Uncle Sam was a Scottish American. In the war of 1812 Sam Wilson, ( whose parents had emigrated from Greenock in Scotland to New York ) supplied rations for the Army with US stamped on the barrels. His employees started to refer to these barrels as 'Uncle Sam's beef' - the soldiers receiving the rations and realising that the initials were US, thought Uncle Sam was new slang for the U.S. Government.
- John McKenzie - Founded the city of Chicago, his name was mutilated into Kinzie, and one of the principal streets of the city is called Kinzie Street.
- Daniel Cook was born in Kentucky in 1795 of Scottish parents. A newspaper owner, Cook was responsible for Illinois being not only ratified as the twenty-first state but also as a slave-free state. Cook was elected in 1819 to Congress as the sole representative from Illinois. Cook County in Illinois is named in his honour.
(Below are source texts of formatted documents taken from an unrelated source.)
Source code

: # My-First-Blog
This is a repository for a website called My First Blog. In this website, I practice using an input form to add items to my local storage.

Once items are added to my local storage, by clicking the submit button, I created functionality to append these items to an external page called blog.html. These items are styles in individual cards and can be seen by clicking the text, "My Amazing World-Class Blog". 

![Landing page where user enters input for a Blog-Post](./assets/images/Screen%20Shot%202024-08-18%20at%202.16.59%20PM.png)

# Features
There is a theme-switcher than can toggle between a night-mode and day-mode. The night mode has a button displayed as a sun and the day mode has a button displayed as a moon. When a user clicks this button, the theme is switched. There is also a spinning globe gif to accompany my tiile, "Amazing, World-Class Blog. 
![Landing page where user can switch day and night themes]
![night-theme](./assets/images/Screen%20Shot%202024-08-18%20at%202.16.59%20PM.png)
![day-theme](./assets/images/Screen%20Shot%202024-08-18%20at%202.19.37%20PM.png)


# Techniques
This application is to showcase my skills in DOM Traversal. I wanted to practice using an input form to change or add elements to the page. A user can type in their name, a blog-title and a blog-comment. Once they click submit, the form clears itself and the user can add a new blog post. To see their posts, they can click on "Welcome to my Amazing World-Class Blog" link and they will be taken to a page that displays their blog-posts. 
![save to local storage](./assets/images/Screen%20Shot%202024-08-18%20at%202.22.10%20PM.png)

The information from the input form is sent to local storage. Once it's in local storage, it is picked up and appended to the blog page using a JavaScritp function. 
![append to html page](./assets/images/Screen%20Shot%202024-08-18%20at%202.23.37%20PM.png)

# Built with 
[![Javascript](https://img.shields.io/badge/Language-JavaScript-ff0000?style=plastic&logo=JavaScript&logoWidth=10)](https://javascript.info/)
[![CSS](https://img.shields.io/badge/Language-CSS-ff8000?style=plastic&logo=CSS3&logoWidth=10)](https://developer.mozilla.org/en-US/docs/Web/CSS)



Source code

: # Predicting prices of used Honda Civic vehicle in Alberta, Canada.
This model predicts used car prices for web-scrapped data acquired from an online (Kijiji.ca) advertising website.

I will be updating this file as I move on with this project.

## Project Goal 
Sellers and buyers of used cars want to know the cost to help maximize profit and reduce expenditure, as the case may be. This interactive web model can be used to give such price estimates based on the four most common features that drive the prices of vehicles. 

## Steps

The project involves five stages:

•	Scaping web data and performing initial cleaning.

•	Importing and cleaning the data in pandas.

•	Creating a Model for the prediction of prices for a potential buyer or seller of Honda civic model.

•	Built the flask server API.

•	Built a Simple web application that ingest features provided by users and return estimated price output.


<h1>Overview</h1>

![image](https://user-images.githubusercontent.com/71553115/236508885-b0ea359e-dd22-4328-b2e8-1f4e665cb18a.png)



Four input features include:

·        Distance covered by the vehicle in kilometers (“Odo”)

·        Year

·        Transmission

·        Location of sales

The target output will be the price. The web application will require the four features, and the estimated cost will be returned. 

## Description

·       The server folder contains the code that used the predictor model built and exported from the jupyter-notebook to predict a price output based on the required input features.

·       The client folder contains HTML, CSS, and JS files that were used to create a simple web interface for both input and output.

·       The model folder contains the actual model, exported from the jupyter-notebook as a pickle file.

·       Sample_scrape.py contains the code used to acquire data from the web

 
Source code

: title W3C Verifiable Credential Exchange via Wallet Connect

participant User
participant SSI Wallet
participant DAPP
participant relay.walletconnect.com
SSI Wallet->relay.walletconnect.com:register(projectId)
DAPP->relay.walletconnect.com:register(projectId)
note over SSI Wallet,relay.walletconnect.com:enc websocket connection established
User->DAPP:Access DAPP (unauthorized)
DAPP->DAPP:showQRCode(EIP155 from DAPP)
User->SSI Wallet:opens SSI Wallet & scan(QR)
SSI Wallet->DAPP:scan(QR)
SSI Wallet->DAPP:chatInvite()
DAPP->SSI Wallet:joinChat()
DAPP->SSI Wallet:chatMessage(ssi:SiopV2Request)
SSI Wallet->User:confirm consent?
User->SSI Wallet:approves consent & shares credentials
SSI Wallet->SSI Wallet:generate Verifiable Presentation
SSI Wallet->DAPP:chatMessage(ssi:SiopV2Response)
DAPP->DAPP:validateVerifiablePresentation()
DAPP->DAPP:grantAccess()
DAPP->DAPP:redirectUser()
- John Reid who emigrated to America in 1866 is credited with starting the first golf club in the USA. He began playing golf in a field near his home in Yonkers with some friends and from this grew the famous St. Andrews Golf Club, Westchester Co. New York.
- Alexander Graham Bell was born and educated in Edinburgh, Scotland. He moved first to Ontario, Canada and then to Boston, United States. Bell invented his 'electrical speech machine' ( telephone ) in 1876. Life would be very different if we did not have telephone land lines and mobile ( cellular ) phones - without telephone land lines there would have been no internet. AGB's researches also laid the groundwork for modern fibre optics. Alexander founded the National Bell Telephone Company ( which later became AT&T ). But to the end of his life he retained a primary interest in communication with the handicapped, and he founded the American Association to Promote the Teaching of Speech to the Deaf. The decibel was named after him.
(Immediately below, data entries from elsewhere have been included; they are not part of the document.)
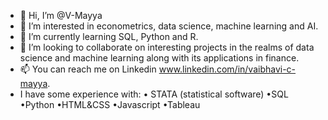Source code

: - 👋 Hi, I’m @V-Mayya
- 👀 I’m interested in econometrics, data science, machine learning and AI. 
- 🌱 I’m currently learning SQL, Python and R.
- 💞️ I’m looking to collaborate on interesting projects in the realms of data science and machine learning along with its applications in finance.
- 📫 You can reach me on Linkedin www.linkedin.com/in/vaibhavi-c-mayya. 
- I have some experience with: • STATA (statistical software) •SQL •Python •HTML&CSS •Javascript •Tableau
<!---
V-Mayya/V-Mayya is a ✨ special ✨ repository because its `README.md` (this file) appears on your GitHub profile.
You can click the Preview link to take a look at your changes.
--->
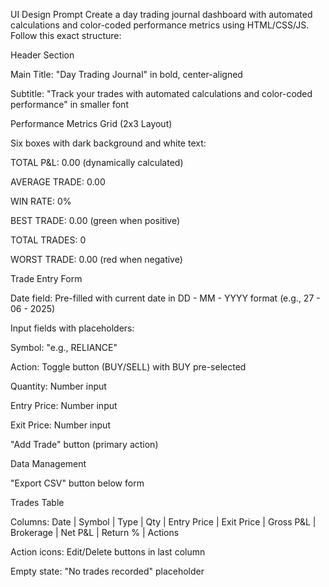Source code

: UI Design Prompt
Create a day trading journal dashboard with automated calculations and color-coded performance metrics using HTML/CSS/JS. Follow this exact structure:

Header Section

Main Title: "Day Trading Journal" in bold, center-aligned

Subtitle: "Track your trades with automated calculations and color-coded performance" in smaller font

Performance Metrics Grid (2x3 Layout)

Six boxes with dark background and white text:

TOTAL P&L: 0.00 (dynamically calculated)

AVERAGE TRADE: 0.00

WIN RATE: 0%

BEST TRADE: 0.00 (green when positive)

TOTAL TRADES: 0

WORST TRADE: 0.00 (red when negative)

Trade Entry Form

Date field: Pre-filled with current date in DD - MM - YYYY format (e.g., 27 - 06 - 2025)

Input fields with placeholders:

Symbol: "e.g., RELIANCE"

Action: Toggle button (BUY/SELL) with BUY pre-selected

Quantity: Number input

Entry Price: Number input

Exit Price: Number input

"Add Trade" button (primary action)

Data Management

"Export CSV" button below form

Trades Table

Columns:
Date | Symbol | Type | Qty | Entry Price | Exit Price | Gross P&L | Brokerage | Net P&L | Return % | Actions

Action icons: Edit/Delete buttons in last column

Empty state: "No trades recorded" placeholder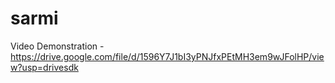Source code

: # sarmi

Video Demonstration - https://drive.google.com/file/d/1596Y7J1bI3yPNJfxPEtMH3em9wJFolHP/view?usp=drivesdk
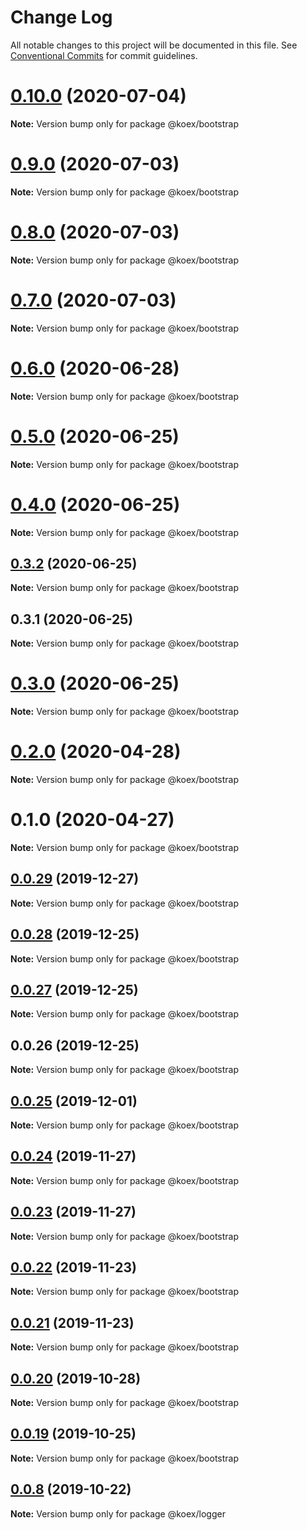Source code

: # Change Log

All notable changes to this project will be documented in this file.
See [Conventional Commits](https://conventionalcommits.org) for commit guidelines.

# [0.10.0](https://github.com/koexjs/bootstrap/compare/v0.9.0...v0.10.0) (2020-07-04)

**Note:** Version bump only for package @koex/bootstrap





# [0.9.0](https://github.com/koexjs/bootstrap/compare/v0.8.0...v0.9.0) (2020-07-03)

**Note:** Version bump only for package @koex/bootstrap





# [0.8.0](https://github.com/koexjs/bootstrap/compare/v0.7.0...v0.8.0) (2020-07-03)

**Note:** Version bump only for package @koex/bootstrap





# [0.7.0](https://github.com/koexjs/bootstrap/compare/v0.6.0...v0.7.0) (2020-07-03)

**Note:** Version bump only for package @koex/bootstrap





# [0.6.0](https://github.com/koexjs/bootstrap/compare/v0.5.2...v0.6.0) (2020-06-28)

**Note:** Version bump only for package @koex/bootstrap





# [0.5.0](https://github.com/koexjs/bootstrap/compare/v0.4.0...v0.5.0) (2020-06-25)

**Note:** Version bump only for package @koex/bootstrap





# [0.4.0](https://github.com/koexjs/bootstrap/compare/v0.3.2...v0.4.0) (2020-06-25)

**Note:** Version bump only for package @koex/bootstrap





## [0.3.2](https://github.com/koexjs/bootstrap/compare/v0.3.1...v0.3.2) (2020-06-25)

**Note:** Version bump only for package @koex/bootstrap





## 0.3.1 (2020-06-25)

**Note:** Version bump only for package @koex/bootstrap





# [0.3.0](https://github.com/koexjs/bootstrap/compare/v0.2.0...v0.3.0) (2020-06-25)

**Note:** Version bump only for package @koex/bootstrap





# [0.2.0](https://github.com/koexjs/bootstrap/compare/v0.1.0...v0.2.0) (2020-04-28)

**Note:** Version bump only for package @koex/bootstrap





# 0.1.0 (2020-04-27)

**Note:** Version bump only for package @koex/bootstrap





## [0.0.29](https://github.com/koexjs/bootstrap/compare/v0.0.28...v0.0.29) (2019-12-27)

**Note:** Version bump only for package @koex/bootstrap





## [0.0.28](https://github.com/koexjs/bootstrap/compare/v0.0.27...v0.0.28) (2019-12-25)

**Note:** Version bump only for package @koex/bootstrap





## [0.0.27](https://github.com/koexjs/bootstrap/compare/v0.0.26...v0.0.27) (2019-12-25)

**Note:** Version bump only for package @koex/bootstrap





## 0.0.26 (2019-12-25)

**Note:** Version bump only for package @koex/bootstrap





## [0.0.25](https://github.com/koexjs/bootstrap/compare/v0.0.24...v0.0.25) (2019-12-01)

**Note:** Version bump only for package @koex/bootstrap





## [0.0.24](https://github.com/koexjs/bootstrap/compare/v0.0.23...v0.0.24) (2019-11-27)

**Note:** Version bump only for package @koex/bootstrap





## [0.0.23](https://github.com/koexjs/bootstrap/compare/v0.0.22...v0.0.23) (2019-11-27)

**Note:** Version bump only for package @koex/bootstrap





## [0.0.22](https://github.com/koexjs/bootstrap/compare/v0.0.21...v0.0.22) (2019-11-23)

**Note:** Version bump only for package @koex/bootstrap





## [0.0.21](https://github.com/koexjs/bootstrap/compare/v0.0.20...v0.0.21) (2019-11-23)

**Note:** Version bump only for package @koex/bootstrap





## [0.0.20](https://github.com/koexjs/bootstrap/compare/v0.0.19...v0.0.20) (2019-10-28)

**Note:** Version bump only for package @koex/bootstrap





## [0.0.19](https://github.com/koexjs/bootstrap/compare/v0.0.18...v0.0.19) (2019-10-25)

**Note:** Version bump only for package @koex/bootstrap





## [0.0.8](https://github.com/zcorky/zodash/compare/v0.0.7...v0.0.8) (2019-10-22)

**Note:** Version bump only for package @koex/logger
- Bertie Charles Forbes settled in New York in 1904 and began his rise to fame in the newspaper industry. He became a famous journalist and launched his own paper. Forbes Magazine of Business still stands as one of the most respected magazines today. He was buried in a New Jersey cemetery but 34 years later, his son Malcolm, who took over the family business, brought his body home to be re-interred in the old churchyard at New Deer Scotland.
- William Wallace Cargill a Scottish American founded Cargill, Inc., rated as America’s largest private company. Over 30 members of the Cargill and MacMillan families own the $47 billion giant which handles 25% of America’s grain exports. Cargill has 600 plants and 40,000 employees in 40 countries.
- Andrew Halladie the inventor of steel-wire rope and the ‘Hallidie Ropeway’, was a Scottish American whose father came from Fleming, Dumfriesshire, Scotland and his mother was from Lockerbie, Scotland. He introduced his cable cars to San Francisco in 1873 - they are still a working attraction in the city to this day.
- David Dunbar Buick emigrated from Scotland to the USA where he invented a method for bonding enamel to iron for the manufacture of basins, sinks and baths. Formed the Buick Manufacturing Company and gave his name to one of the USA's most famous cars.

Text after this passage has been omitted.